El bajo tono de la jornada se expresó también en la renuncia de la Assemblea Nacional Catalana, el ente convocante, a “poner plazo” a la independencia, gesto de realismo contrapuesto con su campaña contra las empresas y bancos que no se arrodillen ante ella, lo que es del todo ilegal en una economía de mercado, especialmente desde la legislación de defensa de la competencia. Y también contribuyó la convicción general de que estas concentraciones, que en tiempos ahormaron la agenda política catalana, carecen ya de esa virtualdad y se han transformado en una liturgia para los fieles, sin mayor impacto que el visual.

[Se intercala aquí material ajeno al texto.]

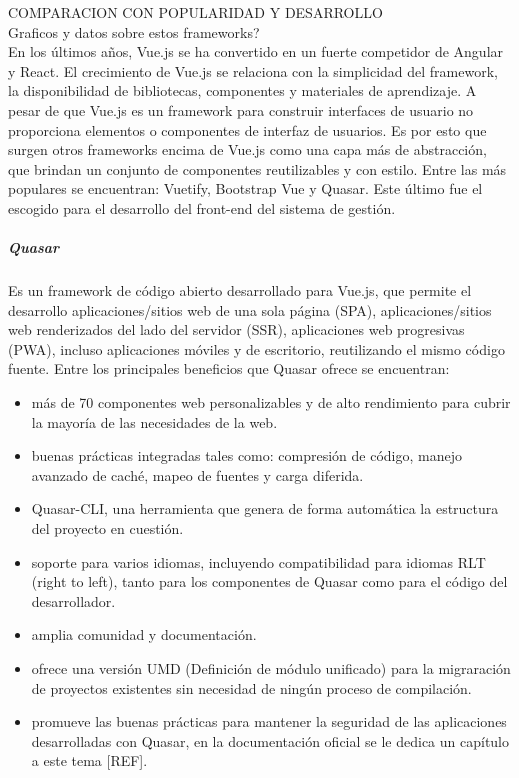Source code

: COMPARACION CON POPULARIDAD Y DESARROLLO\\
Graficos y datos sobre estos frameworks?\\


En los últimos años, Vue.js se ha convertido
en un fuerte competidor de Angular y React. El 
crecimiento de Vue.js se relaciona con la simplicidad 
del framework, la disponibilidad de bibliotecas, componentes
y materiales de aprendizaje. A pesar de que Vue.js es 
un framework para construir interfaces de usuario no 
proporciona elementos o componentes de interfaz de usuarios. Es por esto que surgen  
otros frameworks encima de Vue.js como una capa más de abstracción, que 
brindan un conjunto de componentes reutilizables y con estilo. Entre 
las más populares se encuentran: Vuetify, Bootstrap Vue y Quasar.
Este último fue el escogido para el desarrollo del front-end del sistema de gestión. 
  



\subparagraph{Quasar}
Es un framework de código abierto desarrollado para Vue.js,
que permite el desarrollo aplicaciones/sitios web de una sola página (SPA),
aplicaciones/sitios web renderizados del lado del servidor (SSR),
aplicaciones web progresivas (PWA), incluso aplicaciones móviles y de 
escritorio, reutilizando el mismo código fuente. 
Entre los principales beneficios que Quasar ofrece 
se encuentran:

\begin{itemize}
    \item más de 70 componentes web personalizables y de alto rendimiento para cubrir la 
    mayoría de las necesidades de la web.
    \item buenas prácticas integradas tales como: compresión de código, 
    manejo avanzado de caché, mapeo de fuentes y carga diferida. 
    \item Quasar-CLI, una herramienta que genera de forma automática la estructura del 
    proyecto en cuestión.
    \item soporte para varios idiomas, incluyendo 
    compatibilidad para idiomas RLT (right to left), tanto para los componentes de Quasar
    como para el código del desarrollador.  
    \item amplia comunidad y documentación.
    \item ofrece una versión UMD (Definición de módulo unificado) para la migraración
    de proyectos existentes sin necesidad de ningún proceso de compilación.
    \item promueve las buenas prácticas para mantener la seguridad de las aplicaciones
    desarrolladas con Quasar, en la documentación oficial se le dedica un capítulo
    a este tema [REF].

\end{itemize}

El acto se presentó como un aperitivo de la reacción contra la próxima sentencia en el juicio del procés. Con escasa agudeza intelectual, la posconvergente Laura Borràs la anticipó ya como “ignominiosa” y el vicepresidente Pere Aragonès, como “la de la vergüenza”. Esa agresividad contra la independencia de la justicia se compadece mal con una actitud democrática y engarza con la practicada por los autoritarismos polaco y húngaro, o por el nuevo autócrata británico, Boris Johnson.
El minimalismo moral que implica y la doble vara de medir se revela en que, la víspera, el Govern se vanaglorió de haber ganado en 2018 el 72% de los pleitos en que estaba involucrado y el mismo 72% de los sentenciados por el siempre vituperado Tribunal Constitucional. Así que si el árbitro dictamina a su favor, lo ensalzan. Y cuando lo hace en contra, tratan de humillarlo.